Era una entonación de una canción para niños, pero más lenta, más grave y más baja, con risas de varios niños y niñas de fondo mientras abrían a patadas puertas de los cubículos, uno por uno, mientras yo me encogía en mi lugar al saber que cada vez se acercaban al mío con mayor diversión.

—Aléjate —espeté girándome de golpe.

—No estoy aquí para llevarte a casa —informó—, quiero hablar contigo, quiero disculparme.

Reí amargamente.

—¿Tu? ¿Disculparte? —pregunté irónicamente—, eres la persona más despreciable y horrible que he conocido después del padre de Elliot, y aun así quieres que te disculpe, ¿no te parece un poco pretencioso?

—Resse —dijo en reproche—, déjame hablar, solo necesito cinco minutos.

—Jace, ¿Tienes idea del daño que me causaste? —inquirí amargamente.

Jace dio un paso hacia adelante, tratando de tomarme de la mano y hablar, pero lo detuve en el proceso y caminé varios pasos hacia atrás, alcé mi mano para indicarle que no se acercara.

—¡Aléjense! —exclamaba en el suelo con la espalda pegada a un árbol.

Jace sonrió, y comenzó a caminar con más lentitud hacia mí, mientras jugaba con la botella de salsa de tomate en sus manos.

—Jace, por favor —susurre en un hilo de voz.

Él se puso en cuclillas frente a mí y dejó la botella a un lado. Su sonrisa se ensancho.

—Vamos a Jugar, Resse —dijo con esa voz de niño bueno.

Sus tres amigos caminaron hasta mí, uno de ellos le pasó unas pequeñas pincitas para las cejas. Señaló amenazadoramente mi rostro, y sin saber muy bien que trataba de hacer, di un salto en mi lugar y traté de escapar, pero antes de siquiera logar hacer algo, Jace me detuvo, reteniéndome con una mano sobre uno de mis zapatos, el cual desató y lanzó hacia el rio.

—Hazlo ya, Jace —le dijo el otro niño.

Mi primo, acercó las pincitas a mi cara, cerré los ojos aterrada, y de pronto sentí como jalaba varias pestañas a la vez y las arrancaba de mis parpados.

Acercó a mi cara los pequeños pelitos que dejó en sus manos.

—Se te cayó una pestaña, Resse. Pide un deseo —se burló lanzándolas hacia el suelo.

Mis parpados ardían, pero no tenía tiempo de quejarme, porque tan pronto como Jace se alejó de mí, otro chico me abrió la salsa de tomate y la vertió sobre mí cabeza, mientras que uno más me jalaba la mochila de la espalda y tiraba todas mis pertenencias al suelo, para ser manchadas de la misma salsa de tomate.

Y luego, otro niño más me tomó de uno de mis pies, y comenzó a arrastrarme por el bosque hasta la orilla del rio, donde vi como tiraban mis cosas al agua y estas eran llevadas por la corriente.

—Chicos, ya déjenla —gritaba uno de los amigos de Jace entre el grupito.

Nadie le hizo caso.

Ambos niños me alzaron y me dejaron caer al suelo, dejándome ver el desastre en que había quedado aquella tarde.

Y otro más me pateó hasta que caí al lago, no era muy hondo, pero mi pierna no me servía ni para correr, y nadar era peor.

Comencé a hundirme y ser llevada con la corriente.

—Tienes una orden de alejamiento, no puedes acercarte más —le advertí.

—Solo necesito que me escuches —suplicó.

Miré hacia los lados, estábamos en un lugar lleno de gente.
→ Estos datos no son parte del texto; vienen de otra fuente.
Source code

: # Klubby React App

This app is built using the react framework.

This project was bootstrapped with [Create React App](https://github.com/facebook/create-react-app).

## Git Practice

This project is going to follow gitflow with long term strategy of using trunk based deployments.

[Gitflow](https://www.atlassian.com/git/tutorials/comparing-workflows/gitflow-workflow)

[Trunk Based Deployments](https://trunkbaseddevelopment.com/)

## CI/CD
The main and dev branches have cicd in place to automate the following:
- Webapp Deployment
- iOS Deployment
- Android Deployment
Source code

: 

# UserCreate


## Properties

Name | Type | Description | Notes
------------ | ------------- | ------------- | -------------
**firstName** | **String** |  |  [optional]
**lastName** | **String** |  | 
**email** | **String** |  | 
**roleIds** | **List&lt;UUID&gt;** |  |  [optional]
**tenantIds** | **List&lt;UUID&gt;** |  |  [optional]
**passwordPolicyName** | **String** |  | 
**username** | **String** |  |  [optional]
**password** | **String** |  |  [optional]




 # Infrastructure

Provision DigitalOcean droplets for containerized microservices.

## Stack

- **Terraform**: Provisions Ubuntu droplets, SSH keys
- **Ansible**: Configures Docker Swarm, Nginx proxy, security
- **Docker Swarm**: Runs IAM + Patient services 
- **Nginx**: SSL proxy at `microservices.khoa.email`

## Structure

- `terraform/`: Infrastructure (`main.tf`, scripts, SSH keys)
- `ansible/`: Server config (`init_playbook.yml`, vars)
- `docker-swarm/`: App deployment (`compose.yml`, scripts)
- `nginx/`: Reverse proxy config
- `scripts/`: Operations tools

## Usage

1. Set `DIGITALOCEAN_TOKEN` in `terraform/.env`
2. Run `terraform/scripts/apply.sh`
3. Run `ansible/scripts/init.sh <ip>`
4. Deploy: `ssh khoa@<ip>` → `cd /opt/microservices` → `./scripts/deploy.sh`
Cerré los ojos mientras soltaba un suspiró cansado. Me di la vuelta y comencé a caminar hacia la salida.

Jace iba detrás de mí a una distancia moderada, y una vez me detuve al inicio de un callejón entre dos departamentos, él se paró a varios metros de mí.

—¿Y bien?

El junto ambas manos frente a su cara y soltó un suspiro.

—Teníamos diez años y quería tener la suficiente aprobación de las personas —comenzó—, pero jamás se me pasó por la cabeza el daño que te había causado, creí que eran bromas, que me perdonarías.

—¿Bromas? —inquirí incrédula—, no pude salir por años sin tener miedo de verte esperándome afuera de casa, sentía que me asechaban por las noches, que en cualquier momento iban a volver a hacerme daño.